**AIM OF THE EXERCISE**. Copy each line below that has "left".
*** Opening SOURCE INFORMATION ***
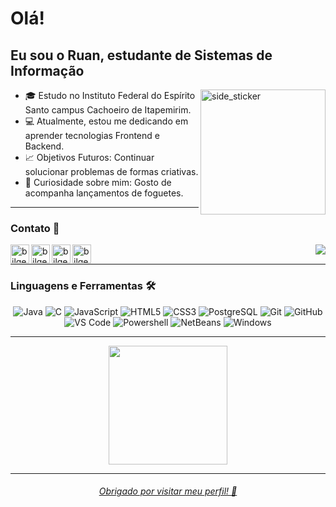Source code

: # Olá!

## Eu sou o Ruan, estudante de Sistemas de Informação

<img align="right" width=200px height=200px alt="side_sticker" src="https://media.giphy.com/media/TEnXkcsHrP4YedChhA/giphy.gif" />

- :mortar_board: Estudo no Instituto Federal do Espírito Santo campus Cachoeiro de Itapemirim.
- :computer: Atualmente, estou me dedicando em aprender tecnologias Frontend e Backend.
- :chart_with_upwards_trend: Objetivos Futuros: Continuar solucionar problemas de formas criativas.
- :rocket: Curiosidade sobre mim: Gosto de acompanha lançamentos de foguetes.

---

### Contato :e-mail:

<img align="right" src="https://badges.pufler.dev/visits/RuanMiniguite/RuanMiniguite?style=flat-square&color=black&logo=github&a=0">

[<img align="left" alt="bilgehangecici.site" height="30px" src="https://www.flaticon.com/svg/static/icons/svg/2996/2996826.svg" />][website]
[<img align="left" alt="bilgehangecici | Instagram" height="30px" src="https://image.flaticon.com/icons/svg/725/725339.svg" />][instagram]
[<img align="left" alt="bilgehangecici | Facebook" height="30px" src="https://www.flaticon.com/svg/static/icons/svg/725/725350.svg" />][Facebook]
[<img align="left" alt="bilgehangecici | Spotify" height="30px" src="https://www.flaticon.com/svg/static/icons/svg/725/725342.svg" />][Spotify]

<br />

---

### Linguagens e Ferramentas :hammer_and_wrench:

<div align="center">
 
 ![Java](http://img.shields.io/badge/-Java-181717?style=flat-square&logo=java&logoColor=ffffff)
 ![C](http://img.shields.io/badge/-C-181717?style=flat-square&logo=c&logoColor=ffffff)
 ![JavaScript](https://img.shields.io/badge/-JavaScript-%23F7DF1C?style=flat-square&logo=javascript&logoColor=FFFFFF&labelColor=181717&color=181717)
 ![HTML5](https://img.shields.io/badge/-HTML5-181717?style=flat-square&logo=html5&logoColor=ffffff)
 ![CSS3](https://img.shields.io/badge/-CSS3-181717?style=flat-square&logo=css3)
 ![PostgreSQL](https://img.shields.io/badge/-PostgreSQL-181717?style=flat-square&logo=postgresql&logoColor=ffffff)
 ![Git](https://img.shields.io/badge/-Git-181717?style=flat-square&logo=git&logoColor=%23ffffff)
 ![GitHub](https://img.shields.io/badge/-GitHub-181717?style=flat-square&logo=github)
 ![VS Code](http://img.shields.io/badge/-VS%20Code-181717?style=flat-square&logo=visual-studio-code&logoColor=ffffff)
 ![Powershell](http://img.shields.io/badge/-Powershell-181717?style=flat-square&logo=powershell&logoColor=ffffff)
 ![NetBeans](http://img.shields.io/badge/-NetBeans-181717?style=flat-square&logo=ApacheNetBeansIDE&logoColor=ffffff)
 ![Windows](http://img.shields.io/badge/-Windows-181717?style=flat-square&logo=windows&logoColor=ffffff)

</div>
 
---
 <div align="center">
  <a href="https://github.com/RuanMiniguite">
  <img height="190em" src="https://github-readme-stats.vercel.app/api?username=RuanMiniguite&show_icons=true&&title_color=333&text_color=777&icon_color=777&include_all_commits=true&hide_border=true&count_private=true"/>
</div>
 
---

<div align="center">
 
 ###### Obrigado por visitar meu perfil! :black_heart:

</div>
 
[website]: https://ruanminiguite.github.io
[instagram]: https://www.instagram.com/ruanminiguite
[Facebook]: https://www.facebook.com/ruan.miniguite.1
[Spotify]: https://open.spotify.com/user/2157uk2klucpuaf7oid3esrvq?si=85c0dd8690b74187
*** Closing SOURCE INFORMATION ***
**TASK RESPONSE**.
[<img align="left" alt="bilgehangecici.site" height="30px" src="https://www.flaticon.com/svg/static/icons/svg/2996/2996826.svg" />][website]
[<img align="left" alt="bilgehangecici | Instagram" height="30px" src="https://image.flaticon.com/icons/svg/725/725339.svg" />][instagram]
[<img align="left" alt="bilgehangecici | Facebook" height="30px" src="https://www.flaticon.com/svg/static/icons/svg/725/725350.svg" />][Facebook]
[<img align="left" alt="bilgehangecici | Spotify" height="30px" src="https://www.flaticon.com/svg/static/icons/svg/725/725342.svg" />][Spotify]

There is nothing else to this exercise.